Se João Pedro veio trazer ao ataque dos londrinos mobilidade e envolvimento com os companheiros, Cole Palmer deu-lhe a frieza. Se foi Doué do outro lado o primeiro a criar algum perigo, obrigando Sánchez à primeira de várias defesas magníficas, Palmer atirou o seu sopro de gelo pelas veias alheias. Marcou aos 22’, depois de Malo Gusto ganhar o lance a Nuno Mendes (o português foi quase sempre manietado pelo francês) e o servir, para um dos seus já habituais passes para a baliza. Aos 30’, novo toque de classe para a bola se aninhar nas redes de Donnarumma, num ataque rápido em que o inglês trocou as voltas a Marquinhos, contando com a ajuda de João Pedro para arrumar com o resto da réplica do PSG.
Com o resultado do seu lado, a gestão seria quase tão perfeita quanto a entrada. Sem bola, o PSG não se sente confortável. Com ela, frente ao Chelsea, também não. Com muita gente no ataque, a equipa de Luis Enrique não conseguiu ser leve e simples, lutou contra as linhas baixas bem trabalhadas por Enzo Maresca, sem a mobilidade que é uma marca d’água. O espaço entre linhas que tanto adora explorar não existiu. Sem ele, o PSG é uma equipa mais vulnerável. E, balançado para o ataque, o PSG deixou espaço atrás para o Chelsea cheirar transições.

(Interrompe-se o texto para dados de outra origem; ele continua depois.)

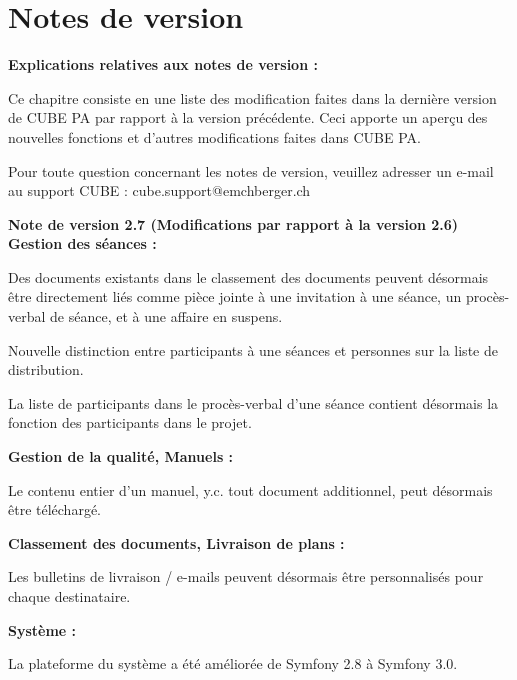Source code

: 
\clearpage
\section{Notes de version}

\textbf{Explications relatives aux notes de version :}

\vspace{\baselineskip}

Ce chapitre consiste en une liste des modification faites dans la dernière version de CUBE PA par rapport à la version précédente. Ceci apporte un aperçu des nouvelles fonctions et d'autres modifications faites dans CUBE PA.

\vspace{\baselineskip}

Pour toute question concernant les notes de version, veuillez adresser un e-mail au support CUBE : {\color{red} cube.support@emchberger.ch}

\vspace{\baselineskip}


\textbf{Note de version 2.7 (Modifications par rapport à la version 2.6)} \\
\textbf{Gestion des séances :}
\begin{compactitem}
  \item Des documents existants dans le classement des documents peuvent désormais être directement liés comme pièce jointe à une invitation à une séance, un procès-verbal de séance, et à une affaire en suspens.
	\item Nouvelle distinction entre participants à une séances et personnes sur la liste de distribution.
	\item La liste de participants dans le procès-verbal d'une séance contient désormais la fonction des participants dans le projet.
\end{compactitem}
\textbf{Gestion de la qualité, Manuels :}
\begin{compactitem}
  \item Le contenu entier d'un manuel, y.c. tout document additionnel, peut désormais être téléchargé.
\end{compactitem}
\textbf{Classement des documents, Livraison de plans :}
\begin{compactitem}
  \item Les bulletins de livraison / e-mails peuvent désormais être personnalisés pour chaque destinataire.
\end{compactitem}
\textbf{Système :}
\begin{compactitem}
  \item La plateforme du système a été améliorée de Symfony 2.8 à Symfony 3.0.
\end{compactitem}
 
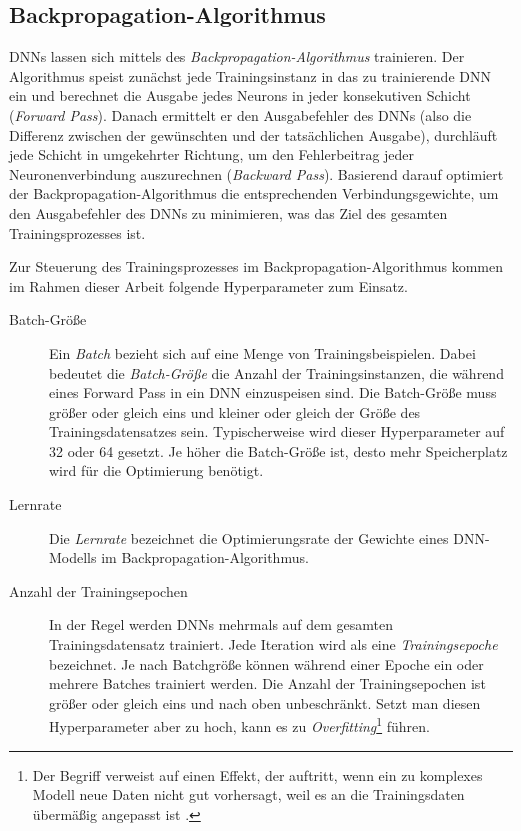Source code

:\subsection{Backpropagation-Algorithmus}

DNNs lassen sich mittels des \emph{Backpropagation-Algorithmus} \cite{backpropapaper,Goodfellow-et-al-2016} trainieren. Der Algorithmus speist zunächst jede Trainingsinstanz in das zu trainierende DNN ein und berechnet die Ausgabe jedes Neurons in jeder konsekutiven Schicht (\emph{Forward Pass}). Danach ermittelt er den Ausgabefehler des DNNs (also die Differenz zwischen der gewünschten und der tatsächlichen Ausgabe), durchläuft jede Schicht in umgekehrter Richtung, um den Fehlerbeitrag jeder Neuronenverbindung auszurechnen (\emph{Backward Pass}). Basierend darauf optimiert der Backpropagation-Algorithmus die entsprechenden Verbindungsgewichte, um den Ausgabefehler des DNNs zu minimieren, was das Ziel des gesamten Trainingsprozesses ist.

Zur Steuerung des Trainingsprozesses im Backpropagation-Algorithmus kommen im Rahmen dieser Arbeit folgende Hyperparameter zum Einsatz.

\begin{description}
	\item[Batch-Größe] 
	Ein \emph{Batch} bezieht sich auf eine Menge von Trainingsbeispielen. Dabei bedeutet die \emph{Batch-Größe} die Anzahl der Trainingsinstanzen, die während eines Forward Pass in ein DNN einzuspeisen sind. Die Batch-Größe muss größer oder gleich eins und kleiner oder gleich der Größe des Trainingsdatensatzes sein. Typischerweise wird dieser Hyperparameter auf 32 oder 64 gesetzt. Je höher die Batch-Größe ist, desto mehr Speicherplatz wird für die Optimierung benötigt.
	
	\item[Lernrate] 
	
	Die \emph{Lernrate} bezeichnet die Optimierungsrate der Gewichte eines DNN-Modells im Backpropagation-Algorithmus.
	
	\item[Anzahl der Trainingsepochen]
	
	In der Regel werden DNNs mehrmals auf dem gesamten Trainingsdatensatz trainiert. Jede Iteration wird als eine \emph{Trainingsepoche} bezeichnet. Je nach Batchgröße können während einer Epoche ein oder mehrere Batches trainiert werden. Die Anzahl der Trainingsepochen ist größer oder gleich eins und nach oben unbeschränkt. Setzt man diesen Hyperparameter aber zu hoch, kann es zu \emph{Overfitting}\footnote{Der Begriff verweist auf einen Effekt, der auftritt, wenn ein zu komplexes Modell neue Daten nicht gut vorhersagt, weil es an die Trainingsdaten übermäßig angepasst ist \cite{Novustat}.} führen.
	
	
	 
\end{description}

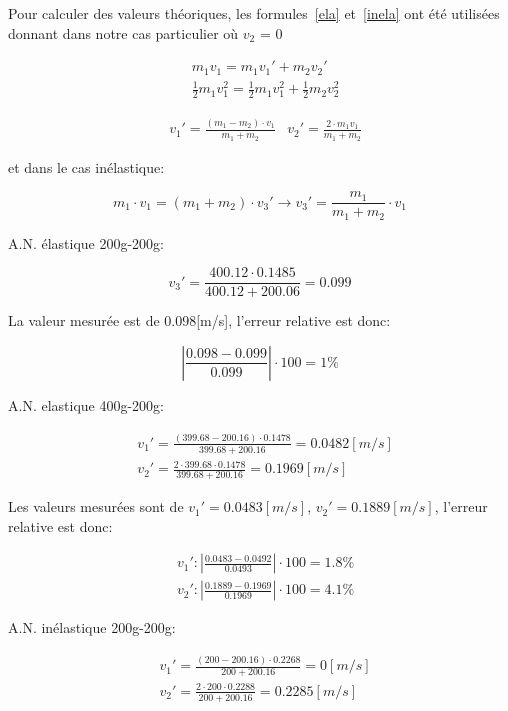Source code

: Pour calculer des valeurs théoriques, les formules~\eqref{ela} et~\eqref{inela} ont été utilisées donnant dans notre cas particulier où $v_2$ = 0

\begin{align}
    & m_1 v_1 = m_1 v_1' + m_2 v_2'\\
    & \frac{1}{2} m_1 v_1^2 = \frac{1}{2}m_1 v_1^2 + \frac{1}{2} m_2 v_2^2
\end{align}

\begin{align}
    & v_1' = \frac{( m_1 - m_2)\cdot v_1}{m_1 + m_2}
    & v_2' = \frac{2\cdot m_1 v_1}{m_1 + m_2}
\end{align}

et dans le cas inélastique:

\begin{equation}
    m_1 \cdot v_1 = (m_1 + m_2) \cdot v_3' \rightarrow v_3' = \frac{m_1}{m_1+m_2}\cdot v_1
\end{equation}

A.N. élastique 200g-200g:

\begin{equation}
    v_3' = \frac{400.12\cdot 0.1485}{400.12 + 200.06} = 0.099
\end{equation}

La valeur mesurée est de 0.098[m/s], l'erreur relative est donc:

\begin{equation}
    |\frac{0.098-0.099}{0.099}|\cdot 100 = 1\%
\end{equation}


A.N. elastique 400g-200g:

\begin{align}
    & v_1' = \frac{(399.68-200.16)\cdot 0.1478}{399.68 + 200.16} = 0.0482[m/s]\\
    & v_2' = \frac{2\cdot 399.68\cdot 0.1478}{399.68 + 200.16} = 0.1969[m/s]
\end{align}

Les valeurs mesurées sont de $v_1' = 0.0483 [m/s]$, $v_2' = 0.1889[m/s]$, l'erreur relative est donc:

\begin{align}
    & v_1' : |\frac{0.0483-0.0492}{0.0493}|\cdot 100 = 1.8\%\\
    & v_2' : |\frac{0.1889-0.1969}{0.1969}|\cdot 100 = 4.1\%
\end{align}


A.N. inélastique 200g-200g:

\begin{align}
    & v_1' = \frac{(200-200.16)\cdot 0.2268}{200 + 200.16} = 0[m/s]\\
    & v_2' = \frac{2\cdot 200\cdot 0.2288}{200 + 200.16} = 0.2285[m/s]
\end{align}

Perto do intervalo, Cole Palmer - jogador do torneio, não há frio ou calor que o aguente - avançou pela meia direita e lançou João Pedro, recém-chegado ao Chelsea e já com tanto para contar. O brasileiro, frio como o festejo do colega que o serviu, picou por cima de Donnarumma. O impensável estava a acontecer.
A 2.ª parte foi o conto de uma final já mais que decidida, da incapacidade do PSG encontrar espaços, dos muitos incaracterísticos cruzamentos que eram o carimbo de uma equipa despida dos seus principais pontos fortes. Sánchez fez o resto nas poucas vezes em que tudo o que restava entre o PSG e o golo era o guardião espanhol. O Chelsea, organizado atrás, deixava Liam Delap na frente para as eventualidades e o jovem inglês quase marcou por duas vezes - sem Pacho no eixo da defesa, Beraldo foi um problema para o PSG no apoio a Marquinhos.
Num jogo que se tornou duro, talvez porque incompreensível pareceu ao PSG, carregado de uma confiança construída e que tinha razão de existir, o que restou do jogo trouxe uma incomum expulsão de João Neves, depois de puxar o cabelo a Cucurella, e batatada no final, com Luís Enrique a não dar o melhor dos exemplos em frente a todos os seus jogadores. É certo que o PSG dos últimos dois anos não está habituado a perder, mas é sempre uma virtude saber como lidar com a derrota.
Não foi uma bela última imagem do Mundial de Clubes. Reece James a receber a bendita taça que é a menina dos olhos de Infantino das mãos de Trump também não será, mas é o mundo em que o futebol se move neste momento. E porque esse mundo não dá grandes sinais de querer mudar, daqui a quatro anos (quem sabe dois) haverá novo Mundial de Clubes, com mais centenas de jogadores sobrecarregados e, no final, clubes europeus a receberem a maior percentagem do bolo.